Find the lines holding the string "Consistency" in the data, then copy all of them.
═════ THE DATA
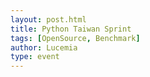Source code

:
 ```yaml
---
layout: post.html
title: Python Taiwan Sprint
tags: [OpenSource, Benchmark]
author: Lucemia
type: event
---
```

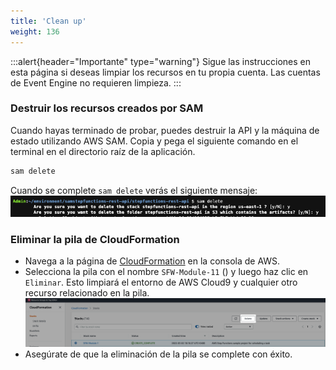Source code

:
 ```yaml
---
title: 'Clean up'
weight: 136
---
```


:::alert{header="Importante" type="warning"}
Sigue las instrucciones en esta página si deseas limpiar los recursos en tu propia cuenta. Las cuentas de Event Engine no requieren limpieza.
:::

### Destruir los recursos creados por SAM

Cuando hayas terminado de probar, puedes destruir la API y la máquina de estado utilizando AWS SAM. Copia y pega el siguiente comando en el terminal en el directorio raíz de la aplicación.

```bash
sam delete
```

Cuando se complete `sam delete` verás el siguiente mensaje:
![SAM Delete](/static/img/module-11/sam-delete.png)

### Eliminar la pila de CloudFormation

- Navega a la página de [CloudFormation](https://console.aws.amazon.com/cloudformation/home) en la consola de AWS.
- Selecciona la pila con el nombre `SFW-Module-11` () y luego haz clic en `Eliminar`. Esto limpiará el entorno de AWS Cloud9 y cualquier otro recurso relacionado en la pila.
  ![CloudFormation delete](/static/img/setup/setup-cloudformation-delete.png)
- Asegúrate de que la eliminación de la pila se complete con éxito.
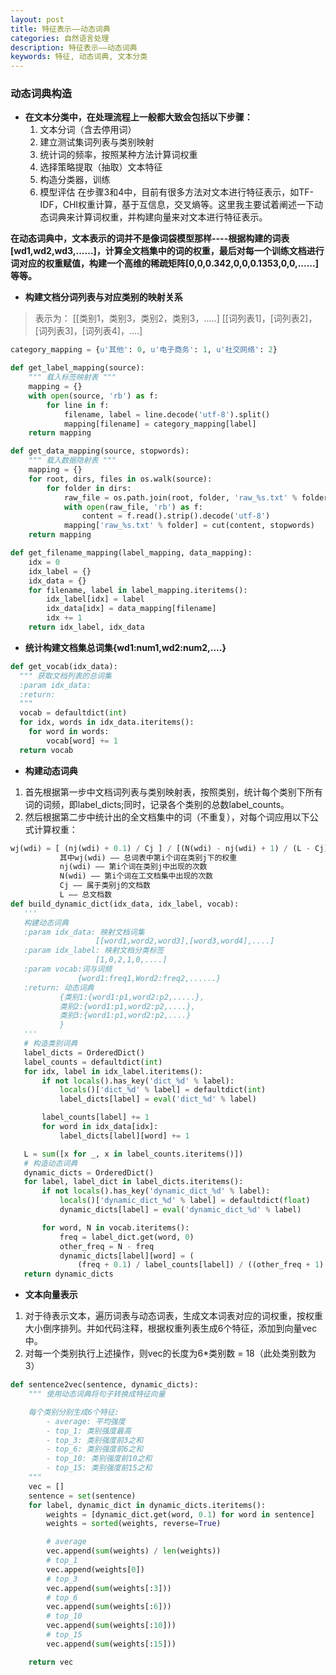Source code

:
 ```yaml
---
layout: post
title: 特征表示——动态词典
categories: 自然语言处理
description: 特征表示——动态词典
keywords: 特征, 动态词典, 文本分类
---
```


### **动态词典构造**
- **在文本分类中，在处理流程上一般都大致会包括以下步骤：**
   1. 文本分词（含去停用词）
   2. 建立测试集词列表与类别映射
   3. 统计词的频率，按照某种方法计算词权重
   4. 选择策略提取（抽取）文本特征
   5. 构造分类器，训练
   6. 模型评估
 在步骤3和4中，目前有很多方法对文本进行特征表示，如TF-IDF，CHI权重计算，基于互信息，交叉熵等。这里我主要试着阐述一下动态词典来计算词权重，并构建向量来对文本进行特征表示。

**在动态词典中，文本表示的词并不是像词袋模型那样----根据构建的词表[wd1,wd2,wd3,......]，计算全文档集中的词的权重，最后对每一个训练文档进行词对应的权重赋值，构建一个高维的稀疏矩阵[0,0,0.342,0,0,0.1353,0,0,......]等等。**

- **构建文档分词列表与对应类别的映射关系**
>表示为：
[[类别1，类别3，类别2，类别3，.....]
[[词列表1]，[词列表2]，[词列表3]，[词列表4]，....]

```python
category_mapping = {u'其他': 0, u'电子商务': 1, u'社交网络': 2}

def get_label_mapping(source):
    """ 载入标签映射表 """
    mapping = {}
    with open(source, 'rb') as f:
        for line in f:
            filename, label = line.decode('utf-8').split()
            mapping[filename] = category_mapping[label]
    return mapping

def get_data_mapping(source, stopwords):
    """ 载入数据隐射表 """
    mapping = {}
    for root, dirs, files in os.walk(source):
        for folder in dirs:
            raw_file = os.path.join(root, folder, 'raw_%s.txt' % folder)
            with open(raw_file, 'rb') as f:
                content = f.read().strip().decode('utf-8')
            mapping['raw_%s.txt' % folder] = cut(content, stopwords)
    return mapping

def get_filename_mapping(label_mapping, data_mapping):
    idx = 0
    idx_label = {}
    idx_data = {}
    for filename, label in label_mapping.iteritems():
        idx_label[idx] = label
        idx_data[idx] = data_mapping[filename]
        idx += 1
    return idx_label, idx_data
```

- **统计构建文档集总词集{wd1:num1,wd2:num2,....}**
```python
def get_vocab(idx_data):
  """ 获取文档列表的总词集
  :param idx_data:
  :return:
  """
  vocab = defaultdict(int)
  for idx, words in idx_data.iteritems():
    for word in words:
        vocab[word] += 1
  return vocab
```

- **构建动态词典**

1. 首先根据第一步中文档词列表与类别映射表，按照类别，统计每个类别下所有词的词频，即label_dicts;同时，记录各个类别的总数label_counts。
2. 然后根据第二步中统计出的全文档集中的词（不重复），对每个词应用以下公式计算权重：
```python
wj(wdi) = [ (nj(wdi) + 0.1) / Cj ] / [(N(wdi) - nj(wdi) + 1) / (L - Cj)]  
           其中wj(wdi) —— 总词表中第i个词在类别j下的权重
           nj(wdi) —— 第i个词在类别j中出现的次数
           N(wdi) —— 第i个词在工文档集中出现的次数
           Cj —— 属于类别j的文档数
           L —— 总文档数
def build_dynamic_dict(idx_data, idx_label, vocab):
   '''
   构建动态词典
   :param idx_data: 映射文档词集
                   [[word1,word2,word3],[word3,word4],....]
   :param idx_label: 映射文档分类标签
                   [1,0,2,1,0,....]
   :param vocab:词与词频
               {word1:freq1,Word2:freq2,......}
   :return: 动态词典
           {类别1:{word1:p1,word2:p2,.....},
           类别2:{word1:p1,word2:p2,....},
           类别3:{word1:p1,word2:p2,....}
           }
   '''
   # 构造类别词典
   label_dicts = OrderedDict()
   label_counts = defaultdict(int)
   for idx, label in idx_label.iteritems():
       if not locals().has_key('dict_%d' % label):
           locals()['dict_%d' % label] = defaultdict(int)
           label_dicts[label] = eval('dict_%d' % label)

       label_counts[label] += 1
       for word in idx_data[idx]:
           label_dicts[label][word] += 1

   L = sum([x for _, x in label_counts.iteritems()])
   # 构造动态词典
   dynamic_dicts = OrderedDict()
   for label, label_dict in label_dicts.iteritems():
       if not locals().has_key('dynamic_dict_%d' % label):
           locals()['dynamic_dict_%d' % label] = defaultdict(float)
           dynamic_dicts[label] = eval('dynamic_dict_%d' % label)

       for word, N in vocab.iteritems():
           freq = label_dict.get(word, 0)
           other_freq = N - freq
           dynamic_dicts[label][word] = (
               (freq + 0.1) / label_counts[label]) / ((other_freq + 1) / (L - label_counts[label]))
   return dynamic_dicts
```

- **文本向量表示**

1. 对于待表示文本，遍历词表与动态词表，生成文本词表对应的词权重，按权重大小倒序排列。并如代码注释，根据权重列表生成6个特征，添加到向量vec中。
2. 对每一个类别执行上述操作，则vec的长度为6*类别数 = 18（此处类别数为3）
```python
def sentence2vec(sentence, dynamic_dicts):
    """ 使用动态词典将句子转换成特征向量

    每个类别分别生成6个特征:
        - average: 平均强度
        - top_1: 类别强度最高
        - top_3: 类别强度前3之和
        - top_6: 类别强度前6之和
        - top_10: 类别强度前10之和
        - top_15: 类别强度前15之和
    """
    vec = []
    sentence = set(sentence)
    for label, dynamic_dict in dynamic_dicts.iteritems():
        weights = [dynamic_dict.get(word, 0.1) for word in sentence]
        weights = sorted(weights, reverse=True)

        # average
        vec.append(sum(weights) / len(weights))
        # top_1
        vec.append(weights[0])
        # top_3
        vec.append(sum(weights[:3]))
        # top_6
        vec.append(sum(weights[:6]))
        # top_10
        vec.append(sum(weights[:10]))
        # top_15
        vec.append(sum(weights[:15]))

    return vec
```
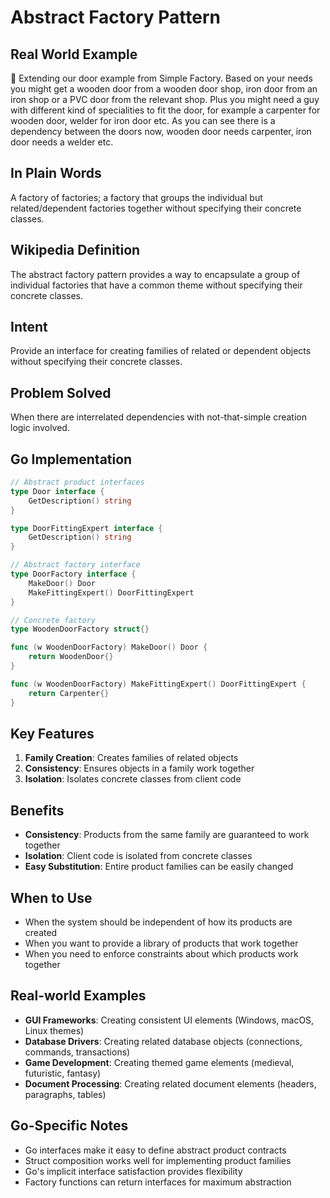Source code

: # Abstract Factory Pattern

## Real World Example
🔨 Extending our door example from Simple Factory. Based on your needs you might get a wooden door from a wooden door shop, iron door from an iron shop or a PVC door from the relevant shop. Plus you might need a guy with different kind of specialities to fit the door, for example a carpenter for wooden door, welder for iron door etc. As you can see there is a dependency between the doors now, wooden door needs carpenter, iron door needs a welder etc.

## In Plain Words
A factory of factories; a factory that groups the individual but related/dependent factories together without specifying their concrete classes.

## Wikipedia Definition
The abstract factory pattern provides a way to encapsulate a group of individual factories that have a common theme without specifying their concrete classes.

## Intent
Provide an interface for creating families of related or dependent objects without specifying their concrete classes.

## Problem Solved
When there are interrelated dependencies with not-that-simple creation logic involved.

## Go Implementation

```go
// Abstract product interfaces
type Door interface {
    GetDescription() string
}

type DoorFittingExpert interface {
    GetDescription() string
}

// Abstract factory interface
type DoorFactory interface {
    MakeDoor() Door
    MakeFittingExpert() DoorFittingExpert
}

// Concrete factory
type WoodenDoorFactory struct{}

func (w WoodenDoorFactory) MakeDoor() Door {
    return WoodenDoor{}
}

func (w WoodenDoorFactory) MakeFittingExpert() DoorFittingExpert {
    return Carpenter{}
}
```

## Key Features

1. **Family Creation**: Creates families of related objects
2. **Consistency**: Ensures objects in a family work together
3. **Isolation**: Isolates concrete classes from client code

## Benefits

- **Consistency**: Products from the same family are guaranteed to work together
- **Isolation**: Client code is isolated from concrete classes
- **Easy Substitution**: Entire product families can be easily changed

## When to Use

- When the system should be independent of how its products are created
- When you want to provide a library of products that work together
- When you need to enforce constraints about which products work together

## Real-world Examples

- **GUI Frameworks**: Creating consistent UI elements (Windows, macOS, Linux themes)
- **Database Drivers**: Creating related database objects (connections, commands, transactions)
- **Game Development**: Creating themed game elements (medieval, futuristic, fantasy)
- **Document Processing**: Creating related document elements (headers, paragraphs, tables)

## Go-Specific Notes

- Go interfaces make it easy to define abstract product contracts
- Struct composition works well for implementing product families
- Go's implicit interface satisfaction provides flexibility
- Factory functions can return interfaces for maximum abstraction
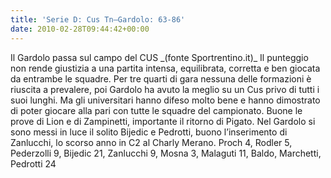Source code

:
 ```yaml
---
title: 'Serie D: Cus Tn–Gardolo: 63-86'
date: 2010-02-28T09:44:42+00:00
---
```

Il Gardolo passa sul campo del CUS \_(fonte Sportrentino.it)\_ Il punteggio non rende giustizia a una partita intensa, equilibrata, corretta e ben giocata da entrambe le squadre. Per tre quarti di gara nessuna delle formazioni è riuscita a prevalere, poi Gardolo ha avuto la meglio su un Cus privo di tutti i suoi lunghi. Ma gli universitari hanno difeso molto bene e hanno dimostrato di poter giocare alla pari con tutte le squadre del campionato. Buone le prove di Lion e di Zampinetti, importante il ritorno di Pigato. Nel Gardolo si sono messi in luce il solito Bijedic e Pedrotti, buono l’inserimento di Zanlucchi, lo scorso anno in C2 al Charly Merano.
Proch 4, Rodler 5, Pederzolli 9, Bijedic 21, Zanlucchi 9, Mosna 3, Malaguti 11, Baldo, Marchetti, Pedrotti 24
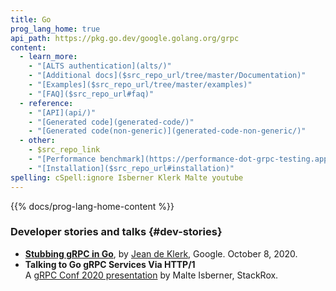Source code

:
 ```yaml
---
title: Go
prog_lang_home: true
api_path: https://pkg.go.dev/google.golang.org/grpc
content:
  - learn_more:
    - "[ALTS authentication](alts/)"
    - "[Additional docs]($src_repo_url/tree/master/Documentation)"
    - "[Examples]($src_repo_url/tree/master/examples)"
    - "[FAQ]($src_repo_url#faq)"
  - reference:
    - "[API](api/)"
    - "[Generated code](generated-code/)"
    - "[Generated code(non-generic)](generated-code-non-generic/)"
  - other:
    - $src_repo_link
    - "[Performance benchmark](https://performance-dot-grpc-testing.appspot.com/explore?dashboard=5180705743044608)"
    - "[Installation]($src_repo_url#installation)"
spelling: cSpell:ignore Isberner Klerk Malte youtube
---
```


{{% docs/prog-lang-home-content %}}

### Developer stories and talks {#dev-stories}

- **[Stubbing gRPC in Go](https://github.com/jeanbza/jadekler.github.io/blob/master/_posts/2020-10-09-stubbing-grpc.md)**,
  by [Jean de Klerk](https://github.com/jeanbza), Google. October 8, 2020.
- **Talking to Go gRPC Services Via HTTP/1**
  <a class="o-icon" href="https://youtu.be/Vbw8h0RCn2E"><i class="fab fa-youtube"></i></a>
  <a class="o-icon" href="https://static.sched.com/hosted_files/grpcconf20/c9/TalkingToGoGRPCviaHTTP1-gRPCConf2020-MalteIsberner.pdf"><i class="fas fa-file"></i></a><br>
  A [gRPC Conf 2020 presentation](https://sched.co/cRfW)
  by Malte Isberner, StackRox.

[Performance benchmark]: https://performance-dot-grpc-testing.appspot.com/explore?dashboard=5180705743044608
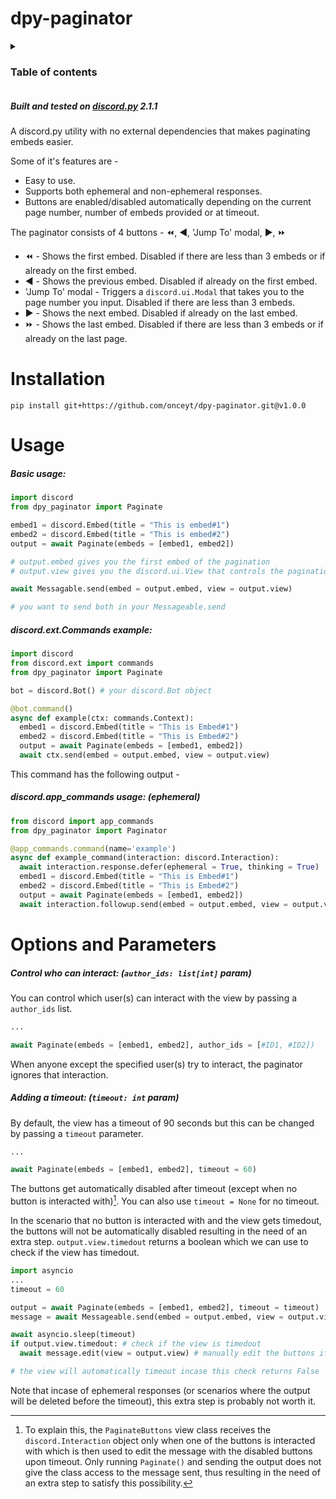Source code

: # dpy-paginator

<details>
<summary><h3>Table of contents</h3></summary>

- [Overview](#overview)
- [Installation](#installation)
- [Usage](#usage)
    - [Basic usage](#basic_usage)
    - [discord.ext.Commands usage](#commands_usage)
    - [discord.app_commands usage (ephemeral)](#appcommands_usage)
- [Options and Parameters](#options)
    - [Control who can interact](#author_ids)
    - [Add a timeout](#timeout)
</details>

##### <a name='overview'></a>Built and tested on [discord.py](https://github.com/Rapptz/discord.py) 2.1.1
A discord.py utility with no external dependencies that makes paginating embeds easier.

Some of it's features are -
- Easy to use.
- Supports both ephemeral and non-ephemeral responses.
- Buttons are enabled/disabled automatically depending on the current page number, number of embeds provided or at timeout.

The paginator consists of 4 buttons - ⏪, ◀️, 'Jump To' modal, ▶️, ⏩
- ⏪ - Shows the first embed. Disabled if there are less than 3 embeds or if already on the first embed.
- ◀️ - Shows the previous embed. Disabled if already on the first embed.
- 'Jump To' modal - Triggers a `discord.ui.Modal` that takes you to the page number you input. Disabled if there are less than 3 embeds.
- ▶️ - Shows the next embed. Disabled if already on the last embed.
- ⏩ - Shows the last embed. Disabled if there are less than 3 embeds or if already on the last page.

# <a name='installation'></a>Installation
```
pip install git+https://github.com/onceyt/dpy-paginator.git@v1.0.0
```

# <a name='usage'></a>Usage
##### <a name='basic_usage'></a>Basic usage:
```py
import discord
from dpy_paginator import Paginate

embed1 = discord.Embed(title = "This is embed#1")
embed2 = discord.Embed(title = "This is embed#2")
output = await Paginate(embeds = [embed1, embed2])

# output.embed gives you the first embed of the pagination
# output.view gives you the discord.ui.View that controls the pagination

await Messagable.send(embed = output.embed, view = output.view)

# you want to send both in your Messageable.send
```

##### <a name='commands_usage'></a>discord.ext.Commands example:
```py
import discord
from discord.ext import commands
from dpy_paginator import Paginate

bot = discord.Bot() # your discord.Bot object

@bot.command()
async def example(ctx: commands.Context):
  embed1 = discord.Embed(title = "This is Embed#1")
  embed2 = discord.Embed(title = "This is Embed#2")
  output = await Paginate(embeds = [embed1, embed2])
  await ctx.send(embed = output.embed, view = output.view)
```
This command has the following output - 
![]()

##### <a name='appcommands_usage'></a>discord.app_commands usage: (ephemeral)
```py
from discord import app_commands
from dpy_paginator import Paginator

@app_commands.command(name='example')
async def example_command(interaction: discord.Interaction):
  await interaction.response.defer(ephemeral = True, thinking = True)
  embed1 = discord.Embed(title = "This is Embed#1")
  embed2 = discord.Embed(title = "This is Embed#2")
  output = await Paginate(embeds = [embed1, embed2])
  await interaction.followup.send(embed = output.embed, view = output.view)  
```

# <a name='options'></a>Options and Parameters 

##### <a name='author_ids'></a>Control who can interact: (`author_ids: list[int]` param)


You can control which user(s) can interact with the view by passing a `author_ids` list.
```py
...

await Paginate(embeds = [embed1, embed2], author_ids = [#ID1, #ID2])
```
When anyone except the specified user(s) try to interact, the paginator ignores that interaction.
![]()

##### <a name='timeout'></a>Adding a timeout: (`timeout: int` param)


By default, the view has a timeout of 90 seconds but this can be changed by passing a `timeout` parameter.
```py
...

await Paginate(embeds = [embed1, embed2], timeout = 60)
```
The buttons get automatically disabled after timeout (except when no button is interacted with)[^1]. You can also use `timeout = None` for no timeout.

In the scenario that no button is interacted with and the view gets timedout, the buttons will not be automatically disabled resulting in the need of an extra step. `output.view.timedout` returns a boolean which we can use to check if the view has timedout.
```py
import asyncio
...
timeout = 60

output = await Paginate(embeds = [embed1, embed2], timeout = timeout)
message = await Messageable.send(embed = output.embed, view = output.view)

await asyncio.sleep(timeout)
if output.view.timedout: # check if the view is timedout
  await message.edit(view = output.view) # manually edit the buttons if the output is timedout

# the view will automatically timeout incase this check returns False
```
Note that incase of ephemeral responses (or scenarios where the output will be deleted before the timeout), this extra step is probably not worth it.
![]()

[^1]: To explain this, the `PaginateButtons` view class receives the `discord.Interaction` object only when one of the buttons is interacted with which is then used to edit the message with the disabled buttons upon timeout. Only running `Paginate()` and sending the output does not give the class access to the message sent, thus resulting in the need of an extra step to satisfy this possibility.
══════════
= RESPONSE TO THIS TASK =
2. **Consistency**: Ensures objects in a family work together
- **Consistency**: Products from the same family are guaranteed to work together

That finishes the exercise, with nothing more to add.